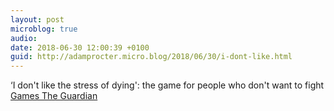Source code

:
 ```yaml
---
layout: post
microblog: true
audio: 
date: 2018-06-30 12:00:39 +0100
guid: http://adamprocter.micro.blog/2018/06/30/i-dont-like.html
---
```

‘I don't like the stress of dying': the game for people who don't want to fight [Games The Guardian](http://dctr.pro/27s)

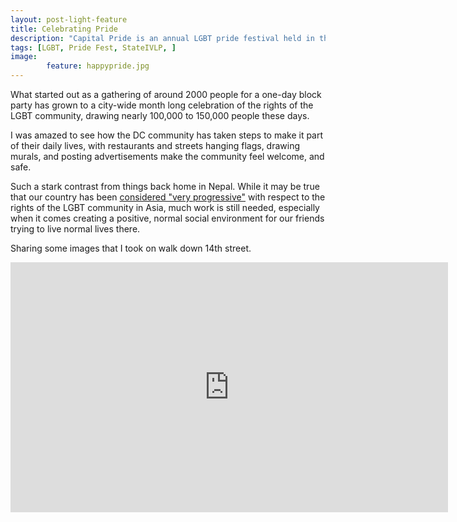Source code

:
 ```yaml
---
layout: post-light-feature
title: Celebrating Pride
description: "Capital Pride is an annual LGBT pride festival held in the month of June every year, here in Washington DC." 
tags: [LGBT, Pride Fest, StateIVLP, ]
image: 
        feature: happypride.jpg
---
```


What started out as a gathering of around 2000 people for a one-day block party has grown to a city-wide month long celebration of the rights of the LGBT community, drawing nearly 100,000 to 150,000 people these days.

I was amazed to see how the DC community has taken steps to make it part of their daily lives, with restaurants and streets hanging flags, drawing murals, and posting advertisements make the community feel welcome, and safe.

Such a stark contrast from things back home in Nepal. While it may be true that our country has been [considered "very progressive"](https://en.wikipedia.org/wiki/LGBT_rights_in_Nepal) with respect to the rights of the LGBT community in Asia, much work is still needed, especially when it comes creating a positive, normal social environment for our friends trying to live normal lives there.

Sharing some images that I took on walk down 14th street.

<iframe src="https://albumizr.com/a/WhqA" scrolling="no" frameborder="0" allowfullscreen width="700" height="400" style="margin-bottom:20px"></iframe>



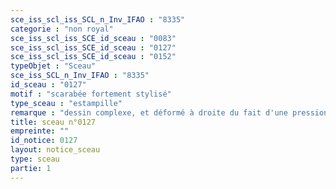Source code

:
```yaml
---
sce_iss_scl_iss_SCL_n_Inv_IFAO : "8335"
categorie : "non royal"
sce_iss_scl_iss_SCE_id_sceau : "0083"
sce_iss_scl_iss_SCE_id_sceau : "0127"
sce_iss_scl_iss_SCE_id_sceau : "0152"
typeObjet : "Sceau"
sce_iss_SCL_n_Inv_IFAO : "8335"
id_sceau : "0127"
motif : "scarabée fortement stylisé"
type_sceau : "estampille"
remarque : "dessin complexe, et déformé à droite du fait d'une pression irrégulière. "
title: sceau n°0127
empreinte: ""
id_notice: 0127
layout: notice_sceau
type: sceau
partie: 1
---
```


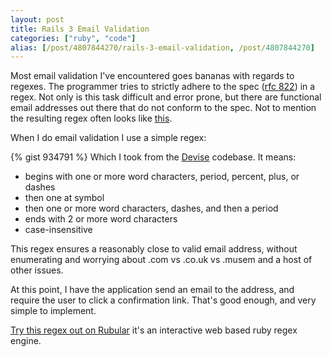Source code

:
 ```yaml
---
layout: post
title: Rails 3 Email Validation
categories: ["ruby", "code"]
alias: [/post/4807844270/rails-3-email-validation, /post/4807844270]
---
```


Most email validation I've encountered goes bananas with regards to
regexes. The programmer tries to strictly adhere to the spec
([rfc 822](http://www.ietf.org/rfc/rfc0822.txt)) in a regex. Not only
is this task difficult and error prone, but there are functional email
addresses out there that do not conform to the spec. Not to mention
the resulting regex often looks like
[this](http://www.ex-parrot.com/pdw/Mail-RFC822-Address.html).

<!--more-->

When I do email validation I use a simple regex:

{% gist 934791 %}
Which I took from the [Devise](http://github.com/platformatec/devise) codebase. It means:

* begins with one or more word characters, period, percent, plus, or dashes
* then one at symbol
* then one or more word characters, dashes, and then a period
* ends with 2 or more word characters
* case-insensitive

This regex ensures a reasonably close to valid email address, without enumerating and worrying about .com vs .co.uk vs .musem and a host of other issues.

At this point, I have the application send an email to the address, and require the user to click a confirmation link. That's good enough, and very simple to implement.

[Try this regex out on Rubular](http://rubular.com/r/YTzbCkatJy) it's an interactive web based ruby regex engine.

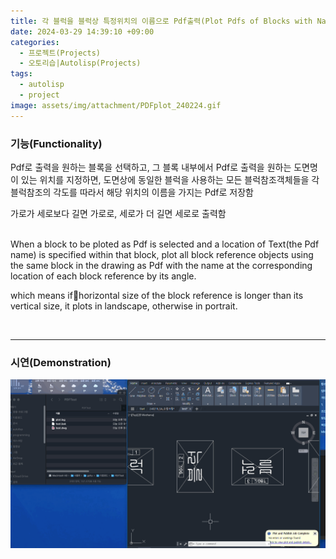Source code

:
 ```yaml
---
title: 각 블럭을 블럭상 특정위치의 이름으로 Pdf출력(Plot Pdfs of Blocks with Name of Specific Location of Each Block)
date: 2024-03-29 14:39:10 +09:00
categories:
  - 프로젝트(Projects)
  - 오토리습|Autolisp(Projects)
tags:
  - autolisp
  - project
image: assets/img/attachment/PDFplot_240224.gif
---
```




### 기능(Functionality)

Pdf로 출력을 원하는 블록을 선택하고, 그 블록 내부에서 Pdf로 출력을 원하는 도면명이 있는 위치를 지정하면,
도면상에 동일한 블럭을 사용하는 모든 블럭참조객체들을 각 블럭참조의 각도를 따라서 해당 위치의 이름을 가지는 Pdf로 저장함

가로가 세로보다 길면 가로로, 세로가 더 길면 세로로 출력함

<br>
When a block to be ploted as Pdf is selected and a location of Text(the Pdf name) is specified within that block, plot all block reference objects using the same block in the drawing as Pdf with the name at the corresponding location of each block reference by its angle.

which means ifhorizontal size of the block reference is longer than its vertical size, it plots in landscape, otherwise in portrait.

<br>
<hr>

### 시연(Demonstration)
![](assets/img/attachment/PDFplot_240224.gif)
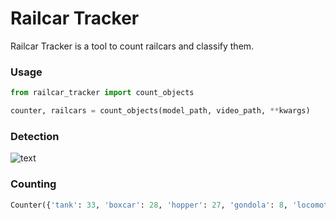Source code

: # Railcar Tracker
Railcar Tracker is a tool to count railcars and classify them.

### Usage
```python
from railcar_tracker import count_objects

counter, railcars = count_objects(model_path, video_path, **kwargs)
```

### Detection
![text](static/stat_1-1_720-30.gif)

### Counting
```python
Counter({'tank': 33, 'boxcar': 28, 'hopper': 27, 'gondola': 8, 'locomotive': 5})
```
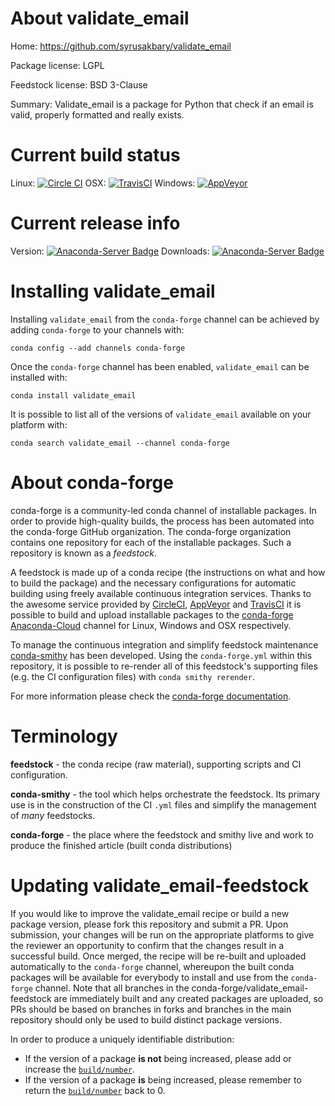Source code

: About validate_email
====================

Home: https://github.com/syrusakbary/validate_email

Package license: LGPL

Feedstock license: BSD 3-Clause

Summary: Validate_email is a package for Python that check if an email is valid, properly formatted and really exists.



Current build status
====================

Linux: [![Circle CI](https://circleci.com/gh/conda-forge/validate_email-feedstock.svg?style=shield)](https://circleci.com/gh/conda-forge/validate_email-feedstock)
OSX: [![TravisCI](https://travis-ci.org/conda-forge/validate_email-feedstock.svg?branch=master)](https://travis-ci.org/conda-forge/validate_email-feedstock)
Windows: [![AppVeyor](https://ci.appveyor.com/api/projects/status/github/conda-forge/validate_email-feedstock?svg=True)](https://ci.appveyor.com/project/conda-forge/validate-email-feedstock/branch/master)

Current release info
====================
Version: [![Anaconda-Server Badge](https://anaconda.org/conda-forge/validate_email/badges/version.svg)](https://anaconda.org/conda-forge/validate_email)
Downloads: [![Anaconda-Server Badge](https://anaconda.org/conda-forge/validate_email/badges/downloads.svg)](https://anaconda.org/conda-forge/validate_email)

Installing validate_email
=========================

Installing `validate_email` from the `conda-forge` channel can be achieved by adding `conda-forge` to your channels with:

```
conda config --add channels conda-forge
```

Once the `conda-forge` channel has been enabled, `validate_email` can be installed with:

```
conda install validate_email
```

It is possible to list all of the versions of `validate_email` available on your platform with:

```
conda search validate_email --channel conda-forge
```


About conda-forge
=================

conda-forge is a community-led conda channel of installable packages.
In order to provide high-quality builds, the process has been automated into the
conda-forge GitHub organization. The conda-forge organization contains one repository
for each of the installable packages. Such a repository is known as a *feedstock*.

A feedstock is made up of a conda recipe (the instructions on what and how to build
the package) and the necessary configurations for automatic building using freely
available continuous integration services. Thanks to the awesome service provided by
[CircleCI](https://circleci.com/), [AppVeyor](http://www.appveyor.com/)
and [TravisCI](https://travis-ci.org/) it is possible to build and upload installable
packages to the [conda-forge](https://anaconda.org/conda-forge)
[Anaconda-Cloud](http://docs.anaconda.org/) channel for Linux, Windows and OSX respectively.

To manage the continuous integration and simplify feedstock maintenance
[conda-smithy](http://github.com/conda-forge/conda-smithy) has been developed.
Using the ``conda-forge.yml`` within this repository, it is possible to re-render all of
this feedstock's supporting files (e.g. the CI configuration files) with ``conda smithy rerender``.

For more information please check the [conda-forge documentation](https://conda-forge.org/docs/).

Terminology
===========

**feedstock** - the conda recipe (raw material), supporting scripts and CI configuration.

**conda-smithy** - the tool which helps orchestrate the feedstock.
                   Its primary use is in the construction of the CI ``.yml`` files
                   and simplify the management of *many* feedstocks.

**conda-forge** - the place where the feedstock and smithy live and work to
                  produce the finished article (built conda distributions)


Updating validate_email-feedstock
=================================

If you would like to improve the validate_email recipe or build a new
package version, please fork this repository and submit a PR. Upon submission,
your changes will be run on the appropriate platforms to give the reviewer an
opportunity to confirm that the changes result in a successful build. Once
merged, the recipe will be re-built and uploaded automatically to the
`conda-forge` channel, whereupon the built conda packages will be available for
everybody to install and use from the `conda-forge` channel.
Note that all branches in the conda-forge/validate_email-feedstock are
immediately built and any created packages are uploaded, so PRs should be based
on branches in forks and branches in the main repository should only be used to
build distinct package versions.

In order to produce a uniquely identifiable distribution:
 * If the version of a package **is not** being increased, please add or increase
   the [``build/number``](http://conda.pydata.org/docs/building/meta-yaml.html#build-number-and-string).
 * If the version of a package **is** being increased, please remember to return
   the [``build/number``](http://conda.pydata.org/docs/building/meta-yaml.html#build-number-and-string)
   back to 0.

_EXERCISE REQUIREMENTS_: Would you copy out exactly the lines above that start at the one containing "Note that all" and end at the one containing "add or increase", inclusive?

_RESPONSE_:
Note that all branches in the conda-forge/validate_email-feedstock are
immediately built and any created packages are uploaded, so PRs should be based
on branches in forks and branches in the main repository should only be used to
build distinct package versions.

In order to produce a uniquely identifiable distribution:
 * If the version of a package **is not** being increased, please add or increase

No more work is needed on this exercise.